Generic inbox triage tools treat all emails the same. Event production doesn't work that way. A venue contract revision three days before load-in outranks a sponsor asset submission with a two-week lead. A client asking "are we still on?" needs a same-hour response. A speaker requesting AV changes needs to reach your production team, not sit in your read pile.
This skill applies event production logic to your Gmail so you can walk into every production meeting, client call, or load-in day knowing exactly what needs to happen before anything else moves.

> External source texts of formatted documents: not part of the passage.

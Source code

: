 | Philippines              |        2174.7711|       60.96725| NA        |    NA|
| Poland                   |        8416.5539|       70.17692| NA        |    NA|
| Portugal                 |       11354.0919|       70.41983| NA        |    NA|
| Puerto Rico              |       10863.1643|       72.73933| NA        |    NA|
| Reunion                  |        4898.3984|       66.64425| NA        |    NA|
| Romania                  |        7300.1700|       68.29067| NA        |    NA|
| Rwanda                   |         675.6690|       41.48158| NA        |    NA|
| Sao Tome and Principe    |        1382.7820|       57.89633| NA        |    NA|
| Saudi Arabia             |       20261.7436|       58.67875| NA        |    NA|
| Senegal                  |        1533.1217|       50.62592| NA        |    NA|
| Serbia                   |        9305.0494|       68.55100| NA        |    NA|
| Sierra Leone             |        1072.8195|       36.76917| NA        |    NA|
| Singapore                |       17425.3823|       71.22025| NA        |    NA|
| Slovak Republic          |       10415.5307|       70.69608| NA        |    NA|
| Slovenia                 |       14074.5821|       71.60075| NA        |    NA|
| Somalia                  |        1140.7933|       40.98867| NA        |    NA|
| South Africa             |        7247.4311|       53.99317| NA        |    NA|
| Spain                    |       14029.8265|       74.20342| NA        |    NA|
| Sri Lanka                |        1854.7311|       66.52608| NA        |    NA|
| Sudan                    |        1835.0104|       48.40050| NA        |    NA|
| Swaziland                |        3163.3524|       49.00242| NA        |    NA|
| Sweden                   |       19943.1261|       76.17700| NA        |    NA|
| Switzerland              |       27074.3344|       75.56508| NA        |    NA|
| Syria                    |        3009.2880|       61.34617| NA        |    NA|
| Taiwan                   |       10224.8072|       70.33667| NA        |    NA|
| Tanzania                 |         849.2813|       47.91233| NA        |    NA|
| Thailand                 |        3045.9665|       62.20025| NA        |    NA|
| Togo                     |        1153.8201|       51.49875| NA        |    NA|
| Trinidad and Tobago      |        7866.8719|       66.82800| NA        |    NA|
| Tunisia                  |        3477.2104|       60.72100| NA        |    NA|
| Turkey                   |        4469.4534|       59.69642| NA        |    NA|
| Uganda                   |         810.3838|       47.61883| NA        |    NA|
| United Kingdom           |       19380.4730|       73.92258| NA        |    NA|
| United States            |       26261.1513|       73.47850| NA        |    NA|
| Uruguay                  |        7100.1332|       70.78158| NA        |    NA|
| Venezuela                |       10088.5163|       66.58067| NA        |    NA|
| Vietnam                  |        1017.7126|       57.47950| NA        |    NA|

| Input | Required | Default | Notes |
|---|---|---|---|
| Event / project name | Yes | — | Used as Gmail search query; match your email subject conventions (e.g., "Summit 2026", "Gala Oct") |
| Event date | Yes | — | YYYY-MM-DD format; drives phase detection and urgency calculations |
| Time range | No | 24h | Accepts: 24h, 48h, 72h, 1w, or custom date range YYYY/MM/DD:YYYY/MM/DD |
| Sender domains | No | — | Comma-separated list to narrow scope (e.g., venuegroup.com,floraltrio.com) |
| Save path | No | {event-name}/digests/ | Override destination folder for the dated digest file |
| Type | Key Signals |
|---|---|
| Vendor | AV, catering, security, decor, transport, staffing, rentals |
| Client | Paying organization, corporate domain, C-suite/VP titles |
| Sponsor | Activation, booth, logo placement, sponsor deck |
| Speaker | Bureau domain, rider, session, keynote, bio and headshot |
| Venue | Hotel/convention center, dock, load-in, COI, floor plan |
| Internal | Own domain, team aliases, automated notifications |
| Tier | Response Window | Default |
|---|---|---|
| 1 — Immediate | 1-2 hours | Vendor D-14, any cancellation/delay/safety |
| 2 — Today | Business hours | Vendor (default), Client, Venue |
| 3 — Tracking | No action | Sponsor, Speaker, Internal |
Objective: Pull all relevant email for the event and classify each thread by stakeholder type and priority tier.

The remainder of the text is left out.